The Supreme Court’s decision in United States v. Jones, rendered last January, proved anticlimactic for those followers of technology and the Fourth Amendment jurisprudence expecting an embrace or rejection of the mosaic theory promulgated by the D.C. Circuit in Maynard. Though the Court voted unanimously, holding that the government’s placement of a GPS tracking device on a car without warrant constituted a search under the Fourth Amendment, the Justices were divided as to why. Five, invoking common-law trespass theory, were perturbed by the physical act of attaching a GPS device onto a car. Four, invoking a more modern privacy theory expounded in cases such as Katz v. United States, were bothered by the surveillance’s violation of a suspect’s reasonable expectation of privacy. The court refrained from the question of whether a warrant is required for what it concluded to be an unreasonable search.
Since Jones was decided (and remanded back to the district court), an appellate court — the Sixth Circuit — has entertained the question of reasonable expectation of privacy and the warrant requirement under the Sixth Amendment. In an opinion that appears to push back on the D.C. Circuit’s in Maynard, the court held that, because cell phones transmit cell-site location data at all times, a cell phone user has no reasonable expectation of privacy in his/her location.

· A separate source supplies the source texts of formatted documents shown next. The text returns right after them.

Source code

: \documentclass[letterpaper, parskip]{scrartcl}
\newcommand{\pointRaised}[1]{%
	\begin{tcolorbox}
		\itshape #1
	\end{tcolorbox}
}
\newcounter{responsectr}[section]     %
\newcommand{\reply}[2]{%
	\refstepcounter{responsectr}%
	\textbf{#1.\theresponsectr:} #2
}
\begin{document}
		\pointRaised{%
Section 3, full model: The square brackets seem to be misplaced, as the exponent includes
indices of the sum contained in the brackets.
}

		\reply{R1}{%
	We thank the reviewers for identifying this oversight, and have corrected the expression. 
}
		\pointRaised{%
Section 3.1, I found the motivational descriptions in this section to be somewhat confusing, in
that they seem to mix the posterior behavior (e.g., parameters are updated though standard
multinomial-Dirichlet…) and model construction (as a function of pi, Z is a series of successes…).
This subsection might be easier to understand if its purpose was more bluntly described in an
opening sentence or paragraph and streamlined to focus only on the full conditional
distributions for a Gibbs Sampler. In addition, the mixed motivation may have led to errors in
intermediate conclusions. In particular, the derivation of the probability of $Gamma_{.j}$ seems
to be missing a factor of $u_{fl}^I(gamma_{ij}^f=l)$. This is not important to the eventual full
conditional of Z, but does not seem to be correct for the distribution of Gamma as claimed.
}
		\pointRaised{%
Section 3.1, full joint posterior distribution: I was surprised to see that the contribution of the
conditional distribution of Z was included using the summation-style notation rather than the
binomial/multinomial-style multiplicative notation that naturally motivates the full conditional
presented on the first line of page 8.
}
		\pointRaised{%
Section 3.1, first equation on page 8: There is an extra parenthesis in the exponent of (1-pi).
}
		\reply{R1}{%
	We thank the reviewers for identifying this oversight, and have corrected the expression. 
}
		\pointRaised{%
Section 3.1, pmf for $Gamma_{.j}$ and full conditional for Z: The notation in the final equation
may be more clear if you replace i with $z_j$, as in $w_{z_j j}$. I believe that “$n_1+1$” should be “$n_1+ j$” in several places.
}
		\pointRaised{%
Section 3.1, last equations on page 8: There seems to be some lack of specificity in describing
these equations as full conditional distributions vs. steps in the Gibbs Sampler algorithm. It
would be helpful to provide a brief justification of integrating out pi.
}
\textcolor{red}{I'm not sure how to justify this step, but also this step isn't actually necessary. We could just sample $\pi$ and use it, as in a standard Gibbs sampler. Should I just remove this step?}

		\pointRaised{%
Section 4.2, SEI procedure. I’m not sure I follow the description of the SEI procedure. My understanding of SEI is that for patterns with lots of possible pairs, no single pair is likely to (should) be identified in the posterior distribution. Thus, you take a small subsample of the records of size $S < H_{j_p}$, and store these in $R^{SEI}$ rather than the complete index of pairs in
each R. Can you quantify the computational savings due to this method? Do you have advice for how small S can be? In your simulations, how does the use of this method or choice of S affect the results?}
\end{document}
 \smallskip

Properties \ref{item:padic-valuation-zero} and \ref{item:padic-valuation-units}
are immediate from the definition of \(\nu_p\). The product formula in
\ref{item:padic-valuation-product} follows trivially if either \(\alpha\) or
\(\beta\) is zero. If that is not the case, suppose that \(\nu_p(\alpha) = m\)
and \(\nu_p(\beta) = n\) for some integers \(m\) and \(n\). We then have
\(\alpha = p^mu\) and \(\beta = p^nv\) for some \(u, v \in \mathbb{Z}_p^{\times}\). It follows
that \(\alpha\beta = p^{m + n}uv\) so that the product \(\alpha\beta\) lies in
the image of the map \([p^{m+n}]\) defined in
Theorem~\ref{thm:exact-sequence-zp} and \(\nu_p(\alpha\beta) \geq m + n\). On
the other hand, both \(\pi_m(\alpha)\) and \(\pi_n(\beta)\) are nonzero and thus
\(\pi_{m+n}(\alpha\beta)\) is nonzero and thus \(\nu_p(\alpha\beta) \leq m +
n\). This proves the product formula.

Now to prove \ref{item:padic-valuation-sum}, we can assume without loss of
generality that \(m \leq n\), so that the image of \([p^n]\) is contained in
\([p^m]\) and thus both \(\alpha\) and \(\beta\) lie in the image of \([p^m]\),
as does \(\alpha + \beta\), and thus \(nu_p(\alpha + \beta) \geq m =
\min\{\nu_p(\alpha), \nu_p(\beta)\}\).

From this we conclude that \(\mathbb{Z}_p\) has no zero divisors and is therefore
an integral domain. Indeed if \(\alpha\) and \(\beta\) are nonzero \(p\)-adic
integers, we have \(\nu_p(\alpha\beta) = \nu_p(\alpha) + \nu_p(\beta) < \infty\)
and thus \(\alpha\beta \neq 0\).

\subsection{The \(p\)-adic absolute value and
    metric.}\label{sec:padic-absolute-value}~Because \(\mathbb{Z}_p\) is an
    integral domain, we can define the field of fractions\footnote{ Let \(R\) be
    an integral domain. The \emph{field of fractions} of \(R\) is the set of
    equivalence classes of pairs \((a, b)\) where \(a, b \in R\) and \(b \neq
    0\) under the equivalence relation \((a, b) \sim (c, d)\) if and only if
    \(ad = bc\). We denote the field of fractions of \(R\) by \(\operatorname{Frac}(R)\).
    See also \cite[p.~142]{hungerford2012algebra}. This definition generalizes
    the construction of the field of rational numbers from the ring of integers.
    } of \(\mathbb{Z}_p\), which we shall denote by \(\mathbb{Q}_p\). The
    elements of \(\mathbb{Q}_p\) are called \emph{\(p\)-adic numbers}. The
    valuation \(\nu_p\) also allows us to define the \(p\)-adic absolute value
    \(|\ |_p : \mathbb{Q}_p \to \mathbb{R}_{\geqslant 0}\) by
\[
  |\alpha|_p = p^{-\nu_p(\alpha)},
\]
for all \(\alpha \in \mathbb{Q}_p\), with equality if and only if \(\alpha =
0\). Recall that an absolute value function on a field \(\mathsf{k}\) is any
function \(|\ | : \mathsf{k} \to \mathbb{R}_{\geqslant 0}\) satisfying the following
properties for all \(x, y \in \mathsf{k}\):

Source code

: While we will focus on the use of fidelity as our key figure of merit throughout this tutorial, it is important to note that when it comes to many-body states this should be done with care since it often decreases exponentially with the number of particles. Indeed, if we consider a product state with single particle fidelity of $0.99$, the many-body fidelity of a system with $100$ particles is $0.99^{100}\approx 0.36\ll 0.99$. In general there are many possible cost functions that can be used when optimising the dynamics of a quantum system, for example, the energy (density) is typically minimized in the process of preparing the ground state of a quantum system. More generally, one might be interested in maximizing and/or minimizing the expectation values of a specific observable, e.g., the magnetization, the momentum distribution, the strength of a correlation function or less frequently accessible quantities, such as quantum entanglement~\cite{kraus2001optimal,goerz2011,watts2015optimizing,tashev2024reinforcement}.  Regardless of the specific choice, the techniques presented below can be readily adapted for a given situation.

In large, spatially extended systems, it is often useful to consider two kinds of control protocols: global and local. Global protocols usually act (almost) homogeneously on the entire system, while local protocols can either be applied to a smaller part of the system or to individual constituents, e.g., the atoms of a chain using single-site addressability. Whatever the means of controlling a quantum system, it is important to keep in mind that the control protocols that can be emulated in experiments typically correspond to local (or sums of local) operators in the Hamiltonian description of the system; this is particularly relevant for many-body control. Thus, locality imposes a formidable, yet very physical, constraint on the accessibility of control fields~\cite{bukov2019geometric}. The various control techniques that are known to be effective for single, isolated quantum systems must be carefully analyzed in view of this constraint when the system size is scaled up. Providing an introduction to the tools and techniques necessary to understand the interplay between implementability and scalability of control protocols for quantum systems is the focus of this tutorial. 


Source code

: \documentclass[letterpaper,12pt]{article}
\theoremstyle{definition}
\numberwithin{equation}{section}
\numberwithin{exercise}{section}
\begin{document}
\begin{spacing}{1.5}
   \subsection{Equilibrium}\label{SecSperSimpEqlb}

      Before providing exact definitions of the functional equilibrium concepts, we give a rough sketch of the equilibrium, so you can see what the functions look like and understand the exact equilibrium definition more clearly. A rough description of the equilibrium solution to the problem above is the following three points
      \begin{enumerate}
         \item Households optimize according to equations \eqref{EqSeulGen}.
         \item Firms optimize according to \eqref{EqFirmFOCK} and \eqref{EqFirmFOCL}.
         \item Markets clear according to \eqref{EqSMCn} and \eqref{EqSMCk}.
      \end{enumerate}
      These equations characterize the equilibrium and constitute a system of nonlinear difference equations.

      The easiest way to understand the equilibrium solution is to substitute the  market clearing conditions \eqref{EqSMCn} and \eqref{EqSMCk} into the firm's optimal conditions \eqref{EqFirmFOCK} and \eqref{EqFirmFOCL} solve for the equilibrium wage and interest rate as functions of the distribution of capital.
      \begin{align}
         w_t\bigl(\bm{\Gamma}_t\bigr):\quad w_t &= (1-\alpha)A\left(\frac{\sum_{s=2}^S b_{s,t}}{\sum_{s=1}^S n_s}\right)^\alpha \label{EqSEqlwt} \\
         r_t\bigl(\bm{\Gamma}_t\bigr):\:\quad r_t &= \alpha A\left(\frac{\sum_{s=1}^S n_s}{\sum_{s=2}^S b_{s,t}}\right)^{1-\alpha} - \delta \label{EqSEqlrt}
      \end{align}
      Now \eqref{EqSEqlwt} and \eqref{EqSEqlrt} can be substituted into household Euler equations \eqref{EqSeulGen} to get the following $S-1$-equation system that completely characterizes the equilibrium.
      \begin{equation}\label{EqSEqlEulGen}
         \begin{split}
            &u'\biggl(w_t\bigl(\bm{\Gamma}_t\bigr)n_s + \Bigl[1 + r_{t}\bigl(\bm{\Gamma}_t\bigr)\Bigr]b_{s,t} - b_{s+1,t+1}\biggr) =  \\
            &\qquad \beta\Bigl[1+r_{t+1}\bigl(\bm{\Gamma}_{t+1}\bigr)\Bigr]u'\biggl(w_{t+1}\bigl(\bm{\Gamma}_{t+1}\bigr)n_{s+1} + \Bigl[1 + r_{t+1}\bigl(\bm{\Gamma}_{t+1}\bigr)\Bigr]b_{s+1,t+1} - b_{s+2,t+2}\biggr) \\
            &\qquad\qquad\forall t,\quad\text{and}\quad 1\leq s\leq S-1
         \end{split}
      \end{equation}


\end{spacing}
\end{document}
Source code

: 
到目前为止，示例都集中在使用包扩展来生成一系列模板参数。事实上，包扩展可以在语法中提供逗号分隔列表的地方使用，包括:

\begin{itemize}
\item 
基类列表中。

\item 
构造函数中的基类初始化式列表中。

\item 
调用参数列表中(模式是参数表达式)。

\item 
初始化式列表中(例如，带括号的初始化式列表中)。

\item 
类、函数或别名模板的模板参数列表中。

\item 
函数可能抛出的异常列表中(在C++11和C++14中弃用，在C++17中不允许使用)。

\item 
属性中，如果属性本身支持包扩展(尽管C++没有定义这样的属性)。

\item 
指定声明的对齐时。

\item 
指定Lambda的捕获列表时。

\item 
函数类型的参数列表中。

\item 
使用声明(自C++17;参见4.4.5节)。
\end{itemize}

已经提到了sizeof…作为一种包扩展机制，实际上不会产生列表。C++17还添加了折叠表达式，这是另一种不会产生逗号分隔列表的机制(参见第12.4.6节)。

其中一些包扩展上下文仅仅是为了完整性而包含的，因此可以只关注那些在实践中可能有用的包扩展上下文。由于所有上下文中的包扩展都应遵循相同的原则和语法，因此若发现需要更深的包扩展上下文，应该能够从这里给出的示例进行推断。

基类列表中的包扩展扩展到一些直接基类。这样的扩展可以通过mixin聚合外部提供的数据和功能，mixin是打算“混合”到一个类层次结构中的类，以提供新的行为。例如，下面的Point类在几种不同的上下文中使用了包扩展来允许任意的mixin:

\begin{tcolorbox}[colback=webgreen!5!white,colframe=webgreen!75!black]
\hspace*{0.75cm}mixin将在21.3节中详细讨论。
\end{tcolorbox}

But the dearth of SCOTUS insight may be rectified in the coming years. Presently, the Jones case is again being litigated in federal court (the United States District Court for the District of Columbia), and this time, the case confronts issue of cell-site location data head-on. Jones is moving to suppress cell-site location data for an account belonging to Jones’ co-conspirator, arguing that one possesses a reasonable expectation of privacy over cell tower information. Opposing the motion, the government invokes both the third-party doctrine as well as the Court’s opinion in the original Jones case. “No reasonable expectation of privacy exists in the routine business records obtained from the wireless carrier in this case [because] they are third-party records. . . . A customer’s Fourth Amendment rights are not violated when the phone company reveals to the government its own records that were never in the possession of the customer.” The government further argues for the irrelevancy of Jones, because the “compelled production of cell-site location records ‘does not involve a physical trespass to property.’ ” The government additionally argues for the irrelevance of Maynard and its mosaic theory, also asserting that the theory has no bearing on a cell phone location data case. Here, the location data is far less precise than the GPS tracking at issue in Maynard, and too imprecise to place a wireless phone inside a constitutionally protected space; the suspect made an affirmative choice to use his phone or initiate a communication; and DC district court judges have already rejected the application of Maynard to cell phone location data. If the case is appealed after the district court renders a decision, the D.C. Circuit side can either side with the government by distinguishing this case from Maynard, or extend the mosaic theory from the GPS-on-vehicle to cell phone situation. And, if the remanded Jones case again reaches the Supreme Court, the Court may have to at last confront the question of whether cell phone users have a reasonable expectation of privacy over cell phone location data. Indeed, civil libertarians and law enforcement hardliners alike are hoping that the Court finally address this hot-button question.